Each person has a role to play in the lives of the people around them. Teaching charity in the classroom can show students the rewarding nature of giving back to others with intention while making an impact in the world. Children have an incredible capacity for giving and kindness, especially when led by example.

Offering a lesson about charity in the classroom can help young people strengthen their skills for empathy, generosity, and compassion without expecting anything in return. A lesson about charity also opens the door for treating others, in spite of their differences, with respect.

This blog will explore why teachers should demonstrate the importance of charity and ways to show empathy outside of school.

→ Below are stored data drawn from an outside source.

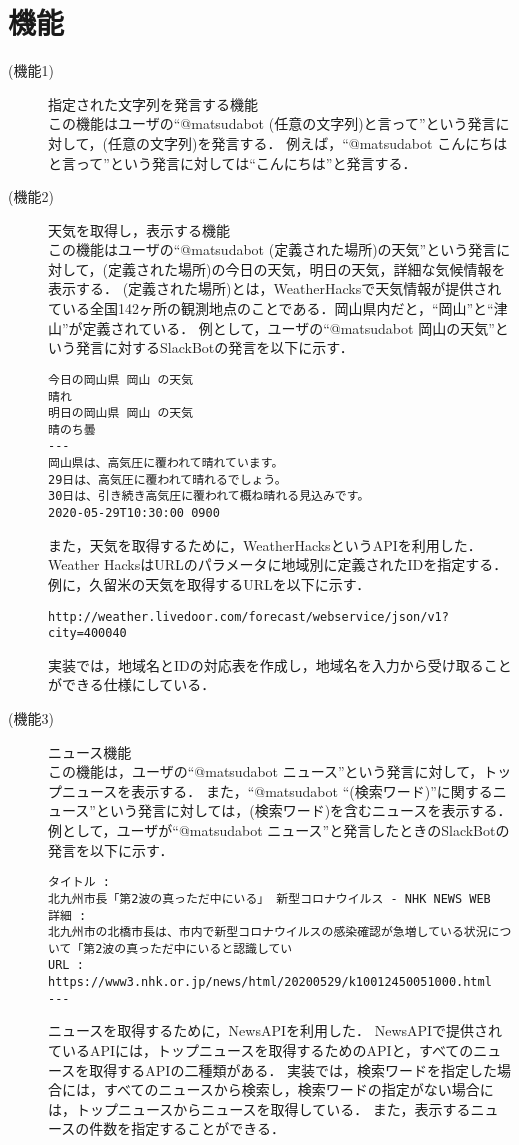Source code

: \documentclass[12pt]{jsarticle}
\begin{document}
\section{機能}
\begin{description}
\item[(機能1)] 指定された文字列を発言する機能\\
この機能はユーザの``@matsudabot (任意の文字列)と言って''という発言に対して，(任意の文字列)を発言する．
例えば，``@matsudabot こんにちはと言って''という発言に対しては``こんにちは''と発言する．

\item[(機能2)] 天気を取得し，表示する機能\\
この機能はユーザの``@matsudabot (定義された場所)の天気''という発言に対して，(定義された場所)の今日の天気，明日の天気，詳細な気候情報を表示する．
(定義された場所)とは，WeatherHacksで天気情報が提供されている全国142ヶ所の観測地点のことである．岡山県内だと，``岡山''と``津山''が定義されている．
例として，ユーザの``@matsudabot 岡山の天気''という発言に対するSlackBotの発言を以下に示す．
\begin{verbatim}
今日の岡山県 岡山 の天気
晴れ
明日の岡山県 岡山 の天気
晴のち曇
---
岡山県は、高気圧に覆われて晴れています。
29日は、高気圧に覆われて晴れるでしょう。
30日は、引き続き高気圧に覆われて概ね晴れる見込みです。
2020-05-29T10:30:00 0900
\end{verbatim}
		また，天気を取得するために，WeatherHacks\cite{WeatherHacks}というAPIを利用した．
Weather HacksはURLのパラメータに地域別に定義されたIDを指定する．
例に，久留米の天気を取得するURLを以下に示す．
\begin{verbatim}
http://weather.livedoor.com/forecast/webservice/json/v1?city=400040
\end{verbatim}
実装では，地域名とIDの対応表を作成し，地域名を入力から受け取ることができる仕様にしている．

\item[(機能3)] ニュース機能\\
この機能は，ユーザの``@matsudabot ニュース''という発言に対して，トップニュースを表示する．
また，``@matsudabot ``(検索ワード)''に関するニュース''という発言に対しては，(検索ワード)を含むニュースを表示する．
例として，ユーザが``@matsudabot ニュース''と発言したときのSlackBotの発言を以下に示す．
\begin{verbatim}
タイトル :
北九州市長「第2波の真っただ中にいる」 新型コロナウイルス - NHK NEWS WEB
詳細 :
北九州市の北橋市長は、市内で新型コロナウイルスの感染確認が急増している状況について「第2波の真っただ中にいると認識してい
URL :
https://www3.nhk.or.jp/news/html/20200529/k10012450051000.html
---
\end{verbatim}
ニュースを取得するために，NewsAPI\cite{NewsAPI}を利用した．
NewsAPIで提供されているAPIには，トップニュースを取得するためのAPIと，すべてのニュースを取得するAPIの二種類がある．
実装では，検索ワードを指定した場合には，すべてのニュースから検索し，検索ワードの指定がない場合には，トップニュースからニュースを取得している．
また，表示するニュースの件数を指定することができる．


\end{description}
\end{document}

Why teach charity in the classroom?

Teaching children charity at a young age can help instill important values of generosity and compassion. These values can help students understand the big picture of the world around them. From poverty and loneliness to lack of education and food, the lesson of charity stretches beyond a simple canned food drive.

The value of the home

The National Alliance End Homelessness’ (NAEH) report notes that at the beginning of 2020, there were 580,466 people experiencing homelessness in America, and 20% of them were families with children. NAEH observes that this data demonstrates the diversity of people in the country. Teaching children about the lives other people live on a daily basis can open their eyes to the value of their home as well as the economic injustices people face every day.

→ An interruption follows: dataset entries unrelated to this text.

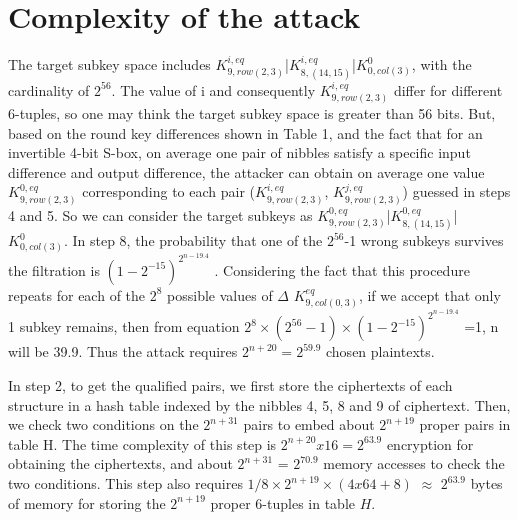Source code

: \documentclass{transcrypto}
\begin{document}
	\section{Complexity of the attack}
	The target subkey space includes $K_{9,row(2,3)}^{i,eq}$|$K_{8,(14,15)}^{i,eq}$|$K_{0,col(3)}^{0}$, with the cardinality of $2^{56}$. The value of i and consequently $K_{9,row(2,3)}^{i,eq}$ differ for different 6-tuples, so one may think the target subkey space is greater than 56 bits. But, based on the round key differences shown in Table 1, and the fact that for an invertible 4-bit S-box, on average one pair of nibbles satisfy a specific input difference and output difference, the attacker can obtain on average one value $K_{9,row(2,3)}^{0,eq}$ corresponding to each pair ($K_{9,row(2,3)}^{i,eq}$, $K_{9,row(2,3)}^{j,eq}$) guessed in steps 4 and 5. So we can consider the target subkeys as $K_{9,row(2,3)}^{0,eq}$|$K_{8,(14,15)}^{0,eq}$|$K_{0,col(3)}^{0}$. In step 8, the probability that one of the $2^{56}$-1 wrong subkeys survives the filtration is $(1-2^{-15})^{2^{n-19.4}}$ . Considering the fact that this procedure repeats for each of the $2^8$ possible values of $\Delta$ $K_{9,col(0,3)}^{eq}$, if we accept that only 1 subkey remains, then from equation $2^8\times(2^{56}-1)\times(1-2^{-15})^{2^{n-19.4}}$ =1, n will be 39.9. Thus the attack requires $2^{n+20} = 2^{59.9}$ chosen plaintexts. 
	
	In step 2, to get the qualified pairs, we first store the ciphertexts of each structure in a hash table indexed by the nibbles 4, 5, 8 and 9 of ciphertext. Then, we check two conditions on the $2^{n+31}$ pairs to embed about $2^{n+19}$ proper pairs in table H. The time complexity of this step is $2^{n+20}x16=2^{63.9}$ encryption for obtaining the ciphertexts, and about $2^{n+31}$ = $2^{70.9}$ memory accesses to check the two conditions. This step also requires $1/8\times2^{n+19}\times(4x64+8)$ $\approx$ $2^{63.9}$ bytes of memory for storing the $2^{n+19}$ proper 6-tuples in table $H$.
	
\end{document}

Teaching about homelessness can initiate a chance for children to contribute thoughtful opinions about the world and grow in gratitude for what they have.

Showing loving kindness

Outside of poverty, charity also lends those in need relief from everyday challenges. Teaching loving kindness is a great way to inspire children and help them understand the power of charity. An act of loving-kindness can begin with simply helping out around the classroom without being asked and stretches to learning the impact a kind word or act can have on the world around them.

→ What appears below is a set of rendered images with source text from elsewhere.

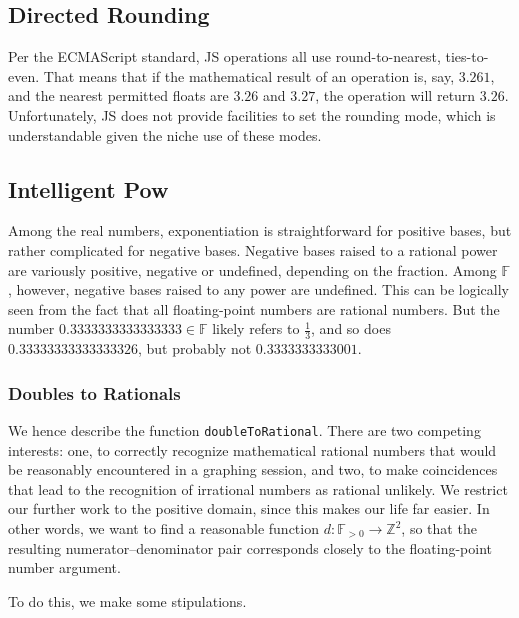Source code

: \documentclass{article}
\newcommand{\finitefp}{\mathbb{F}}
\begin{document}
\subsection{Directed Rounding}

Per the ECMAScript standard, JS operations all use round-to-nearest, ties-to-even. That means that if the mathematical result of an operation is, say, $3.261$, and the nearest permitted floats are $3.26$ and $3.27$, the operation will return $3.26$. Unfortunately, JS does not provide facilities to set the rounding mode, which is understandable given the niche use of these modes.

\subsection{Intelligent Pow}

Among the real numbers, exponentiation is straightforward for positive bases, but rather complicated for negative bases. Negative bases raised to a rational power are variously positive, negative or undefined, depending on the fraction. Among $\finitefp$, however, negative bases raised to any power are undefined. This can be logically seen from the fact that all floating-point numbers are rational numbers. But the number $0.3333333333333333\in\finitefp$ likely refers to $\frac{1}{3}$, and so does $0.33333333333333326$, but probably not $0.3333333333001$.

\subsubsection{Doubles to Rationals}

We hence describe the function \texttt{doubleToRational}. There are two competing interests: one, to correctly recognize mathematical rational numbers that would be reasonably encountered in a graphing session, and two, to make coincidences that lead to the recognition of irrational numbers as rational unlikely. We restrict our further work to the positive domain, since this makes our life far easier. In other words, we want to find a reasonable function $d : \finitefp_{>0} \to \mathbb{Z}^2$, so that the resulting numerator–denominator pair corresponds closely to the floating-point number argument.

To do this, we make some stipulations.
\end{document}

Learning about kindness changes the perspective of their individual needs to the needs of others, even when they don’t ask for it. The COVID-19 pandemic taught many what it is to be lonely, but even more so, the power of community.

Demonstrating the good in the bad

When tragedy hits, communities can come together to turn around entire neighborhoods. If an event like a hurricane occurs, you can explain to students what happened and then introduce the idea of giving back to the community to help those in need. Explain that the people who were hit by the disaster have no other way of meeting their basic needs and why lending a helping hand at a food bank or offering to help clean up the debris can make a huge difference in their lives.

Ways charity is more than just a dollar donation

Start with a small example of charity, such as comforting a friend who feels down or helping another student understand a challenging lesson. This can introduce the concept of charity to children in a way that is immediately tangible and within their grasp.

Point out that there are many ways to show charity in the community with some simple examples that can plant the seed of generosity, such as:

  • Visiting a retirement home or terminal people in a hospital.
  • Baking cookies for a lonely neighbor.
  • Cleaning up a park.
  • Serving food at a food bank.
  • Donating warm clothes during winter months.
  • Offering toiletries, canned goods, or books to impoverished people.
  • Writing letters to soldiers overseas.
  • Planting a community garden.

All of these instances can inspire students to enact kindness in their community without asking for donations from their parents. According to a 2019 Insider article about personal finance and charity, philanthropic tendencies are learned behaviors that can be passed down throughout generations.

From financial donations to empathy lessons, teaching charity in the classroom can help shape a future of selflessness, gratitude and empathy.